Imigrasi Jakbar Deportasi Empat WNA Pakistan: Modus Investasi Fiktif dan Penipuan Visa
Kantor Imigrasi Jakarta Barat mendeportasi empat warga negara Pakistan karena memberikan informasi palsu terkait izin tinggal, termasuk dugaan investasi fiktif dan penipuan visa.

Jakarta, 5 Mei 2024 - Kantor Imigrasi Kelas I Khusus Non TPI Jakarta Barat baru-baru ini mendeportasi empat warga negara asing (WNA) asal Pakistan. Keempat WNA tersebut, IHB, UAB, IH, dan AQ, terbukti memberikan informasi palsu dalam proses pengajuan izin tinggal di Indonesia. Penindakan tegas ini dilakukan setelah petugas imigrasi melakukan patroli rutin di wilayah Tamansari, Jakarta Barat pada Rabu, 23 April 2024.
Kepala Kantor Wilayah Direktorat Jenderal Imigrasi DKI Jakarta, Arief Munandar, menjelaskan kronologi penangkapan tersebut dalam jumpa pers di Jakarta. Tiga WNA (IHB, UAB, dan IH) diketahui menggunakan izin tinggal terbatas investor (KITAS) dengan kategori penanaman modal asing (PMA) E28A. Namun, investigasi mendalam mengungkap fakta mengejutkan: perusahaan yang menjadi sponsor mereka diduga fiktif.
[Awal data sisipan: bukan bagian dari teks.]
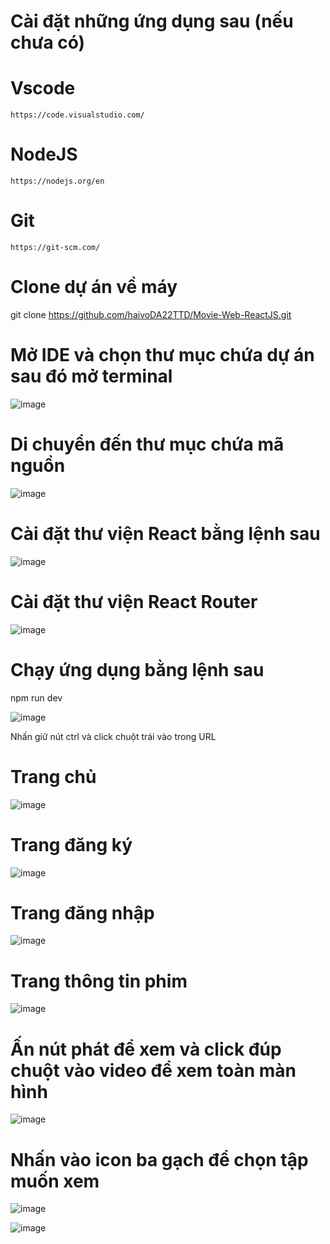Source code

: 
# Cài đặt những ứng dụng sau (nếu chưa có)
  # Vscode 
    https://code.visualstudio.com/
  # NodeJS
    https://nodejs.org/en
  # Git
    https://git-scm.com/
    
# Clone dự án về máy

  git clone https://github.com/haivoDA22TTD/Movie-Web-ReactJS.git
# Mở IDE và chọn thư mục chứa dự án sau đó mở terminal
  ![image](https://github.com/user-attachments/assets/9a1f77cf-4cc6-41e7-8267-88382381ab76)
# Di chuyển đến thư mục chứa mã nguồn
  ![image](https://github.com/user-attachments/assets/7f4dd11c-1d74-4111-a1da-31c6f4e833b5)
# Cài đặt thư viện React bằng lệnh sau 
  ![image](https://github.com/user-attachments/assets/0f351d31-6e7a-45f5-a025-f1b9237feeaf)
# Cài đặt thư viện React Router
  ![image](https://github.com/user-attachments/assets/b3b49e61-9d9d-4390-b55e-2d7925fa4927)
# Chạy ứng dụng bằng lệnh sau
  npm run dev

  
  ![image](https://github.com/user-attachments/assets/21a6866d-c71d-4c07-8c74-e261e618bcf5)

  
  Nhấn giữ nút ctrl và click chuột trái vào trong URL
# Trang chủ
  ![image](https://github.com/user-attachments/assets/40550446-a790-4d47-b90b-2e7c8df68508)
# Trang đăng ký
  ![image](https://github.com/user-attachments/assets/5633255a-d4c3-49d0-9456-4cbfd2a60e7a)
# Trang đăng nhập
  ![image](https://github.com/user-attachments/assets/01842153-fcaf-461b-ba34-d79c819448d6)
# Trang thông tin phim 
  ![image](https://github.com/user-attachments/assets/f1847ec0-43b5-4e9a-89ea-fb7874917836)
 # Ấn nút phát để xem và click đúp chuột vào video để xem toàn màn hình
   ![image](https://github.com/user-attachments/assets/d6bc5160-6f44-43ba-9732-2d7c084250e7)
  # Nhấn vào icon ba gạch để chọn tập muốn xem 
   ![image](https://github.com/user-attachments/assets/ed30b7f1-7eb5-4f26-bb5d-37250ef20b87)

  

![image](https://github.com/user-attachments/assets/36afa090-9c84-4751-a000-79e75c420b62)








  
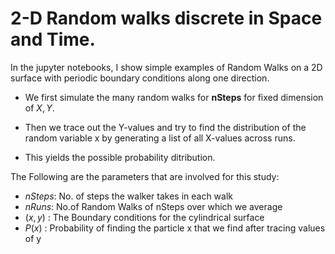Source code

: # 2-D Random walks discrete in Space and Time.
In the jupyter notebooks, I show simple examples of Random Walks on a 2D surface with periodic boundary conditions along one direction. 

- We first simulate the many random walks for $\textbf{nSteps}$ for fixed dimension of $X,Y$. 

- Then we trace out the Y-values and try to find the distribution of the random variable x by generating a list of all X-values across runs. 

- This yields the possible probability ditribution. 

The Following are the parameters that are involved for this study:
- $nSteps$: No. of steps the walker takes in each walk
- $nRuns$: No.of Random Walks of nSteps over which we average
- $(x,y)$ : The Boundary conditions for the cylindrical surface
- $P(x)$ : Probability of finding the particle x that we find after tracing values of y
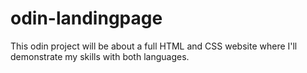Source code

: # odin-landingpage

This odin project will be about a full HTML and CSS website where I'll demonstrate my skills with both languages.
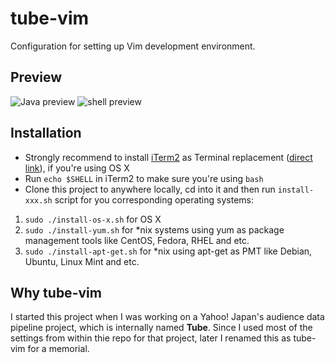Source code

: tube-vim
============

Configuration for setting up Vim development environment.

## Preview

![Java preview](https://raw.githubusercontent.com/tolinwei/dev-config/master/preview/bashrc-pre.png)
![shell preview](https://raw.githubusercontent.com/tolinwei/dev-config/master/preview/shell-pre.png)

## Installation
- Strongly recommend to install [iTerm2](https://iterm2.com/index.html) as Terminal replacement ([direct link](https://iterm2.com/downloads/stable/iTerm2_v2_0.zip)), if you're using OS X
- Run `echo $SHELL` in iTerm2 to make sure you're using `bash`
- Clone this project to anywhere locally, cd into it and then run `install-xxx.sh` script for you corresponding operating systems:

1. `sudo ./install-os-x.sh` for OS X
2. `sudo ./install-yum.sh` for *nix systems using yum as package management tools like CentOS, Fedora, RHEL and etc.
3. `sudo ./install-apt-get.sh` for *nix using apt-get as PMT like Debian, Ubuntu, Linux Mint and etc.

## Why tube-vim
I started this project when I was working on a Yahoo! Japan's audience data pipeline project, which is internally named **Tube**. Since I used most of the settings from within thie repo for that project, later I renamed this as tube-vim for a memorial.


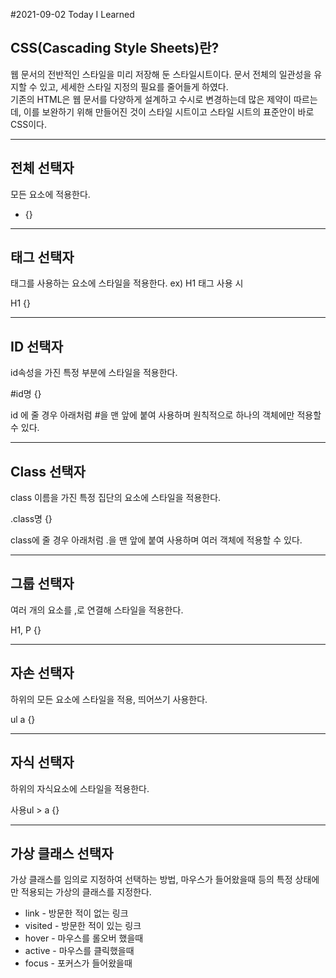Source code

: #2021-09-02 Today I Learned

## CSS(Cascading Style Sheets)란?

웹 문서의 전반적인 스타일을 미리 저장해 둔 스타일시트이다. 문서 전체의 일관성을 유지할 수 있고, 세세한 스타일 지정의 필요를 줄어들게 하였다.   
기존의 HTML은 웹 문서를 다양하게 설계하고 수시로 변경하는데 많은 제약이 따르는데, 이를 보완하기 위해 만들어진 것이 스타일 시트이고 스타일 시트의 표준안이 바로 CSS이다.   

***

## 전체 선택자   
모든 요소에 적용한다.   

* {}   

***

## 태그 선택자   
태그를 사용하는 요소에 스타일을 적용한다.    ex) H1 태그 사용 시   

H1 {}   

***

## ID 선택자   
id속성을 가진 특정 부분에 스타일을 적용한다.   

#id명 {}   

id 에 줄 경우 아래처럼 #을 맨 앞에 붙여 사용하며 원칙적으로 하나의 객체에만 적용할 수 있다.   

***

## Class 선택자   
class 이름을 가진 특정 집단의 요소에 스타일을 적용한다.   

.class명 {}   

class에 줄 경우 아래처럼 .을 맨 앞에 붙여 사용하며 여러 객체에 적용할 수 있다.   

***



## 그룹 선택자   
여러 개의 요소를 ,로 연결해 스타일을 적용한다.   

H1, P {}

***

## 자손 선택자   
하위의 모든 요소에 스타일을 적용, 띄어쓰기 사용한다.   

ul a {}

***

## 자식 선택자   
하위의 자식요소에 스타일을 적용한다.   

사용ul > a {}   

***

## 가상 클래스 선택자    
가상 클래스를 임의로 지정하여 선택하는 방법, 마우스가 들어왔을때 등의 특정 상태에만 적용되는 가상의 클래스를 지정한다.   

* link - 방문한 적이 없는 링크
* visited - 방문한 적이 있는 링크
* hover - 마우스를 롤오버 했을때
* active - 마우스를 클릭했을때
* focus - 포커스가 들어왔을때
Lebih mengejutkan lagi, "Bahkan, mereka tidak mengetahui perusahaan yang menjadi sponsor izin tinggalnya," ungkap Arief. Ketiga WNA tersebut juga terdeteksi tinggal di alamat yang berbeda dari yang tercantum dalam dokumen keimigrasian mereka. Sementara itu, WNA lainnya, AQ, mengaku masuk ke Indonesia bukan untuk berinvestasi, melainkan untuk mengumpulkan cap paspor guna mempermudah perjalanan ke Eropa. Tindakan AQ ini diduga melanggar Pasal 123 Undang-Undang Nomor 6 Tahun 2011 tentang Keimigrasian.
Modus Operandi Para WNA
Kepala Bidang Intelijen dan Penindakan Keimigrasian Kantor Imigrasi Kelas I Khusus Non TPI Jakarta Barat, Yoga Kharisma Suhud, memberikan detail lebih lanjut. Tiga WNA (IHB, UAB, dan IH) telah berada di Indonesia selama dua bulan, sementara AQ telah berada di Indonesia sejak Februari 2024 dengan aktivitas yang tidak jelas. Investasi yang diklaim para WNA, terkait pakaian dan emas, ternyata juga fiktif. Mereka mengaku tidak mengetahui sponsor dan penjamin investasi tersebut.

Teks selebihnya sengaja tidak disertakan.